◆ Task details ◆
Identify each line in the records below that contains the word "undertaking", and copy it.

▽

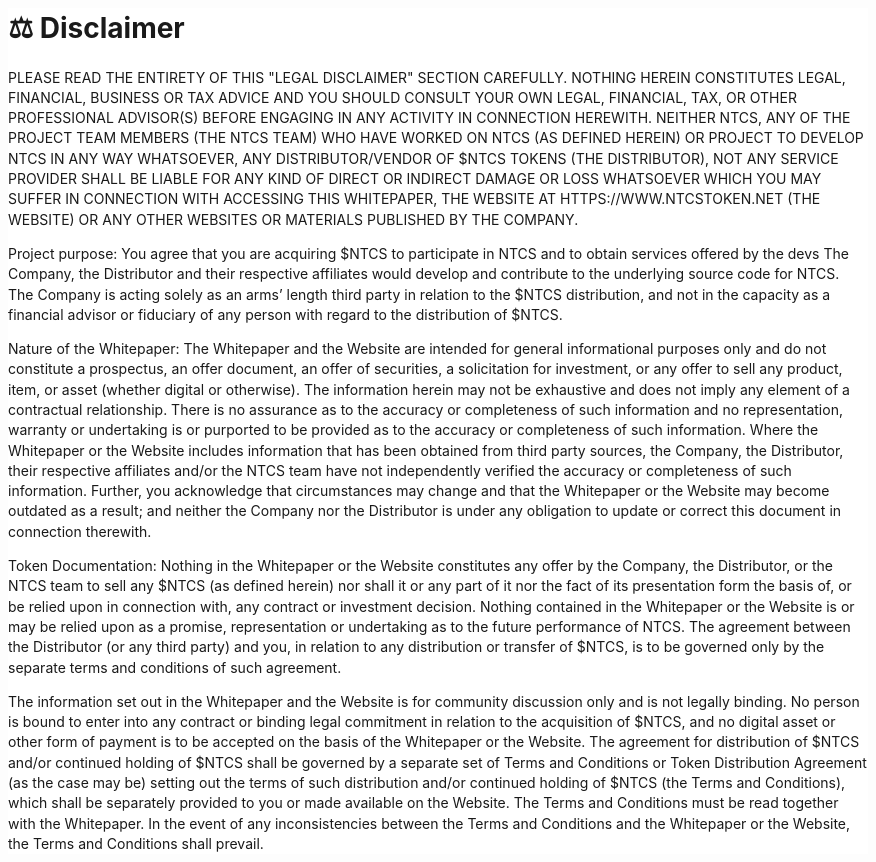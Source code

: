 # ⚖ Disclaimer

PLEASE READ THE ENTIRETY OF THIS "LEGAL DISCLAIMER" SECTION CAREFULLY. NOTHING HEREIN CONSTITUTES LEGAL, FINANCIAL, BUSINESS OR TAX ADVICE AND YOU SHOULD CONSULT YOUR OWN LEGAL, FINANCIAL, TAX, OR OTHER PROFESSIONAL ADVISOR(S) BEFORE ENGAGING IN ANY ACTIVITY IN CONNECTION HEREWITH. NEITHER NTCS, ANY OF THE PROJECT TEAM MEMBERS (THE NTCS TEAM) WHO HAVE WORKED ON NTCS (AS DEFINED HEREIN) OR PROJECT TO DEVELOP NTCS IN ANY WAY WHATSOEVER, ANY DISTRIBUTOR/VENDOR OF $NTCS TOKENS (THE DISTRIBUTOR), NOT ANY SERVICE PROVIDER SHALL BE LIABLE FOR ANY KIND OF DIRECT OR INDIRECT DAMAGE OR LOSS WHATSOEVER WHICH YOU MAY SUFFER IN CONNECTION WITH ACCESSING THIS WHITEPAPER, THE WEBSITE AT HTTPS://WWW.NTCSTOKEN.NET (THE WEBSITE) OR ANY OTHER WEBSITES OR MATERIALS PUBLISHED BY THE COMPANY.

&#x20;

Project purpose: You agree that you are acquiring $NTCS to participate in NTCS and to obtain services offered by the devs The Company, the Distributor and their respective affiliates would develop and contribute to the underlying source code for NTCS. The Company is acting solely as an arms’ length third party in relation to the $NTCS distribution, and not in the capacity as a financial advisor or fiduciary of any person with regard to the distribution of $NTCS.

&#x20;

Nature of the Whitepaper: The Whitepaper and the Website are intended for general informational purposes only and do not constitute a prospectus, an offer document, an offer of securities, a solicitation for investment, or any offer to sell any product, item, or asset (whether digital or otherwise). The information herein may not be exhaustive and does not imply any element of a contractual relationship. There is no assurance as to the accuracy or completeness of such information and no representation, warranty or undertaking is or purported to be provided as to the accuracy or completeness of such information. Where the Whitepaper or the Website includes information that has been obtained from third party sources, the Company, the Distributor, their respective affiliates and/or the NTCS team have not independently verified the accuracy or completeness of such information. Further, you acknowledge that circumstances may change and that the Whitepaper or the Website may become outdated as a result; and neither the Company nor the Distributor is under any obligation to update or correct this document in connection therewith.

Token Documentation: Nothing in the Whitepaper or the Website constitutes any offer by the Company, the Distributor, or the NTCS team to sell any $NTCS (as defined herein) nor shall it or any part of it nor the fact of its presentation form the basis of, or be relied upon in connection with, any contract or investment decision. Nothing contained in the Whitepaper or the Website is or may be relied upon as a promise, representation or undertaking as to the future performance of NTCS. The agreement between the Distributor (or any third party) and you, in relation to any distribution or transfer of $NTCS, is to be governed only by the separate terms and conditions of such agreement.

&#x20;

The information set out in the Whitepaper and the Website is for community discussion only and is not legally binding. No person is bound to enter into any contract or binding legal commitment in relation to the acquisition of $NTCS, and no digital asset or other form of payment is to be accepted on the basis of the Whitepaper or the Website. The agreement for distribution of $NTCS and/or continued holding of $NTCS shall be governed by a separate set of Terms and Conditions or Token Distribution Agreement (as the case may be) setting out the terms of such distribution and/or continued holding of $NTCS (the Terms and Conditions), which shall be separately provided to you or made available on the Website. The Terms and Conditions must be read together with the Whitepaper. In the event of any inconsistencies between the Terms and Conditions and the Whitepaper or the Website, the Terms and Conditions shall prevail.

△

◆ Worked solution ◆
Nature of the Whitepaper: The Whitepaper and the Website are intended for general informational purposes only and do not constitute a prospectus, an offer document, an offer of securities, a solicitation for investment, or any offer to sell any product, item, or asset (whether digital or otherwise). The information herein may not be exhaustive and does not imply any element of a contractual relationship. There is no assurance as to the accuracy or completeness of such information and no representation, warranty or undertaking is or purported to be provided as to the accuracy or completeness of such information. Where the Whitepaper or the Website includes information that has been obtained from third party sources, the Company, the Distributor, their respective affiliates and/or the NTCS team have not independently verified the accuracy or completeness of such information. Further, you acknowledge that circumstances may change and that the Whitepaper or the Website may become outdated as a result; and neither the Company nor the Distributor is under any obligation to update or correct this document in connection therewith.
Token Documentation: Nothing in the Whitepaper or the Website constitutes any offer by the Company, the Distributor, or the NTCS team to sell any $NTCS (as defined herein) nor shall it or any part of it nor the fact of its presentation form the basis of, or be relied upon in connection with, any contract or investment decision. Nothing contained in the Whitepaper or the Website is or may be relied upon as a promise, representation or undertaking as to the future performance of NTCS. The agreement between the Distributor (or any third party) and you, in relation to any distribution or transfer of $NTCS, is to be governed only by the separate terms and conditions of such agreement.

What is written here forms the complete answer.